[Collected data]
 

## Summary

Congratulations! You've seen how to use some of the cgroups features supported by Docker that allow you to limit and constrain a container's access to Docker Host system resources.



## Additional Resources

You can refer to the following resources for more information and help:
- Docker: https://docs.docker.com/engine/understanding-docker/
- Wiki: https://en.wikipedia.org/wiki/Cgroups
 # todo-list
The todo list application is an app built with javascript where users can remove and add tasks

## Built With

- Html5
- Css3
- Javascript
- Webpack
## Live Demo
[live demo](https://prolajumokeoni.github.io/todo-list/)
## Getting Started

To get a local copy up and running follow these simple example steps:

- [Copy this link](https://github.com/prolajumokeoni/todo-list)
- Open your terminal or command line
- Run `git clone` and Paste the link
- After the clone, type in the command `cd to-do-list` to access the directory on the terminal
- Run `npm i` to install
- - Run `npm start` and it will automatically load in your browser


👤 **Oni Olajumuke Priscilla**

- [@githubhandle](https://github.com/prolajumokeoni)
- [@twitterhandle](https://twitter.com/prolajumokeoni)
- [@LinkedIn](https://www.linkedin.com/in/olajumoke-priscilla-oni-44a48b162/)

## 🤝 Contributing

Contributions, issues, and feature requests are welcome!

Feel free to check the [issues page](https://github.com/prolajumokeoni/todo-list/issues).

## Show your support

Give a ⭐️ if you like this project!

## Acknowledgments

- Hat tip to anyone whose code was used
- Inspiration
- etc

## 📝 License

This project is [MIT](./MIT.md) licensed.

▶ EXERCISE
Give back each entry above precisely as it was written.

▶ SOLUTION TO THE EXERCISE
## Summary

Congratulations! You've seen how to use some of the cgroups features supported by Docker that allow you to limit and constrain a container's access to Docker Host system resources.



## Additional Resources

You can refer to the following resources for more information and help:
- Docker: https://docs.docker.com/engine/understanding-docker/
- Wiki: https://en.wikipedia.org/wiki/Cgroups
 # todo-list
The todo list application is an app built with javascript where users can remove and add tasks

## Built With

- Html5
- Css3
- Javascript
- Webpack
## Live Demo
[live demo](https://prolajumokeoni.github.io/todo-list/)
## Getting Started

To get a local copy up and running follow these simple example steps:

- [Copy this link](https://github.com/prolajumokeoni/todo-list)
- Open your terminal or command line
- Run `git clone` and Paste the link
- After the clone, type in the command `cd to-do-list` to access the directory on the terminal
- Run `npm i` to install
- - Run `npm start` and it will automatically load in your browser


👤 **Oni Olajumuke Priscilla**

- [@githubhandle](https://github.com/prolajumokeoni)
- [@twitterhandle](https://twitter.com/prolajumokeoni)
- [@LinkedIn](https://www.linkedin.com/in/olajumoke-priscilla-oni-44a48b162/)

## 🤝 Contributing

Contributions, issues, and feature requests are welcome!

Feel free to check the [issues page](https://github.com/prolajumokeoni/todo-list/issues).

## Show your support

Give a ⭐️ if you like this project!

## Acknowledgments

- Hat tip to anyone whose code was used
- Inspiration
- etc

## 📝 License

This project is [MIT](./MIT.md) licensed.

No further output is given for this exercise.